Let $\mathbb{R}^{\infty}$ the space of sequences that has just a finite number of entries that differs from zero.

Question

Then, we can define an inner product over this space as: $\mathbf{x}\cdot \mathbf{y} := \sum x_iy_i$. (This is a finite sum.) Ok, let $X$ the set of vectors $e_i = (0,\ldots,1,0,\ldots,\ldots)$, where the unique entrace that differs from zero is the input $i.$

This is an example of set that is bounded, note that $X \subset B_{2\sqrt{2}}(e_1)$ the open ball centered in $e_1$ and of radius $2\sqrt{2}.$

It is not compact! once for each $i$, $B_{\frac{\sqrt{2}}{2}}(e_i)$ contains only $e_i,$ and that is an open conver that cannot be refined to a finite subcover.

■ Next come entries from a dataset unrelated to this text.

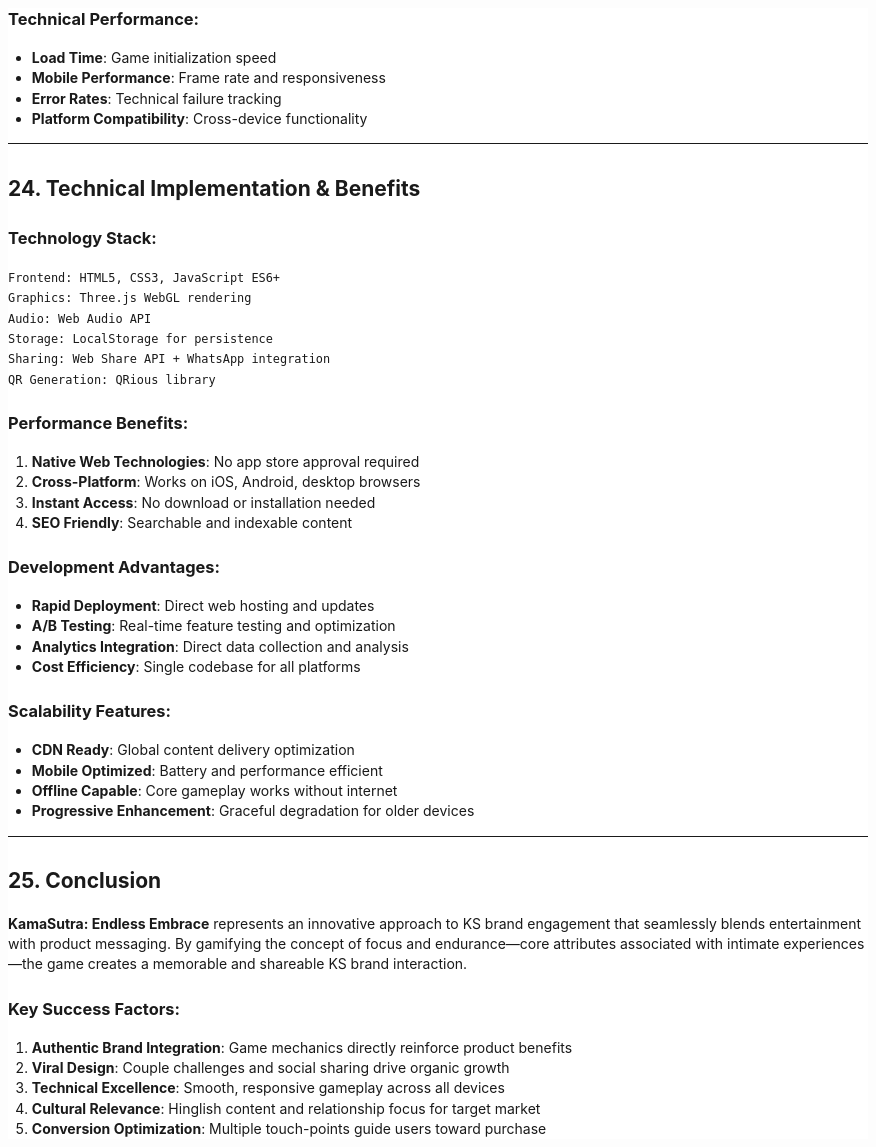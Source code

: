 ### Technical Performance:
- **Load Time**: Game initialization speed
- **Mobile Performance**: Frame rate and responsiveness
- **Error Rates**: Technical failure tracking
- **Platform Compatibility**: Cross-device functionality

---

## 24. Technical Implementation & Benefits

### Technology Stack:
```
Frontend: HTML5, CSS3, JavaScript ES6+
Graphics: Three.js WebGL rendering
Audio: Web Audio API
Storage: LocalStorage for persistence
Sharing: Web Share API + WhatsApp integration
QR Generation: QRious library
```

### Performance Benefits:
1. **Native Web Technologies**: No app store approval required
2. **Cross-Platform**: Works on iOS, Android, desktop browsers
3. **Instant Access**: No download or installation needed
4. **SEO Friendly**: Searchable and indexable content

### Development Advantages:
- **Rapid Deployment**: Direct web hosting and updates
- **A/B Testing**: Real-time feature testing and optimization
- **Analytics Integration**: Direct data collection and analysis
- **Cost Efficiency**: Single codebase for all platforms

### Scalability Features:
- **CDN Ready**: Global content delivery optimization
- **Mobile Optimized**: Battery and performance efficient
- **Offline Capable**: Core gameplay works without internet
- **Progressive Enhancement**: Graceful degradation for older devices

---

## 25. Conclusion

**KamaSutra: Endless Embrace** represents an innovative approach to KS brand engagement that seamlessly blends entertainment with product messaging. By gamifying the concept of focus and endurance—core attributes associated with intimate experiences—the game creates a memorable and shareable KS brand interaction.

### Key Success Factors:

1. **Authentic Brand Integration**: Game mechanics directly reinforce product benefits
2. **Viral Design**: Couple challenges and social sharing drive organic growth
3. **Technical Excellence**: Smooth, responsive gameplay across all devices
4. **Cultural Relevance**: Hinglish content and relationship focus for target market
5. **Conversion Optimization**: Multiple touch-points guide users toward purchase
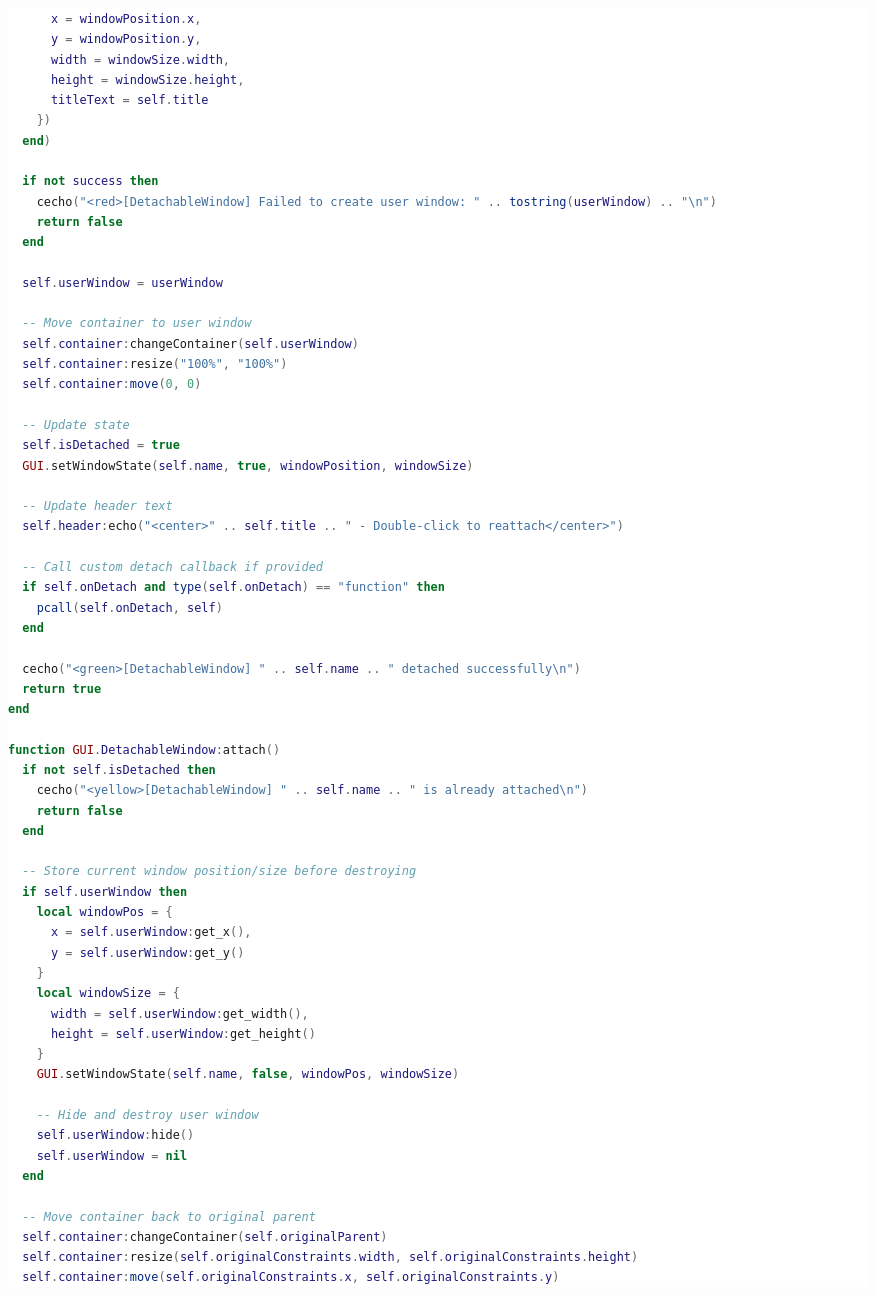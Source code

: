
```lua
      x = windowPosition.x,
      y = windowPosition.y,
      width = windowSize.width,
      height = windowSize.height,
      titleText = self.title
    })
  end)
  
  if not success then
    cecho("<red>[DetachableWindow] Failed to create user window: " .. tostring(userWindow) .. "\n")
    return false
  end
  
  self.userWindow = userWindow
  
  -- Move container to user window
  self.container:changeContainer(self.userWindow)
  self.container:resize("100%", "100%")
  self.container:move(0, 0)
  
  -- Update state
  self.isDetached = true
  GUI.setWindowState(self.name, true, windowPosition, windowSize)
  
  -- Update header text
  self.header:echo("<center>" .. self.title .. " - Double-click to reattach</center>")
  
  -- Call custom detach callback if provided
  if self.onDetach and type(self.onDetach) == "function" then
    pcall(self.onDetach, self)
  end
  
  cecho("<green>[DetachableWindow] " .. self.name .. " detached successfully\n")
  return true
end

function GUI.DetachableWindow:attach()
  if not self.isDetached then
    cecho("<yellow>[DetachableWindow] " .. self.name .. " is already attached\n")
    return false
  end
  
  -- Store current window position/size before destroying
  if self.userWindow then
    local windowPos = {
      x = self.userWindow:get_x(),
      y = self.userWindow:get_y()
    }
    local windowSize = {
      width = self.userWindow:get_width(),
      height = self.userWindow:get_height()
    }
    GUI.setWindowState(self.name, false, windowPos, windowSize)
    
    -- Hide and destroy user window
    self.userWindow:hide()
    self.userWindow = nil
  end
  
  -- Move container back to original parent
  self.container:changeContainer(self.originalParent)
  self.container:resize(self.originalConstraints.width, self.originalConstraints.height)
  self.container:move(self.originalConstraints.x, self.originalConstraints.y)
```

But it is also closed! And tha is what I am not able to prove. Any hint, comment, answer will be very appreciate.

Thanks a lot.

Answer 1

Let $x = \sum_{i=1}^n \lambda_i e_i \in \mathbb{R}^\infty$.
If $x \in \overline{X}$, we can find a sequence $(e_{i(m)})_{m \in \mathbb{N}}$ such that $\lim_{m \to \infty} \| e_{i(m)} - x \|^2 = 0$. This implies $$0 = \lim_{m \to \infty} \| e_{i(m)} - x \|^2 = \lim_{m \to \infty} \sum_{i \neq i(m)} \lambda_{i(m)}^2 + \left( 1- \lambda_{i(m)} \right)^2.$$

So we need $\lambda_{i} \in \{ 0, 1\}$, else the limit can never be $0$.
Furthermore, we must have $ \sum_{i=1}^n \lambda_i=1$, so exactly one $\lambda_i$ is one and the rest is zero.
Thus $x = e_i \in X$.

And therefore $\overline{X} = X$.

Answer 2

To show that it is closed, you can also use the open cover $U_i = B_{2^{-1/2}}(e_i)$ you gave above. Suppose that $(x_n)$ is a sequence in $X$ which converges, say to $y \in \mathbf R^{\infty}$. Then $(x_n)$ is a Cauchy-sequence, that is, there is $N \in \mathbf N$, such that $d(x_n, x_m) < 2^{-1/2}$ for $n,m \ge N$. As $B_{2^{-1/2}}(x_N)$ contains only one element of $X$, we must have $x_m = x_N$ for $m \ge N$. Hence $y = x_N \in X$.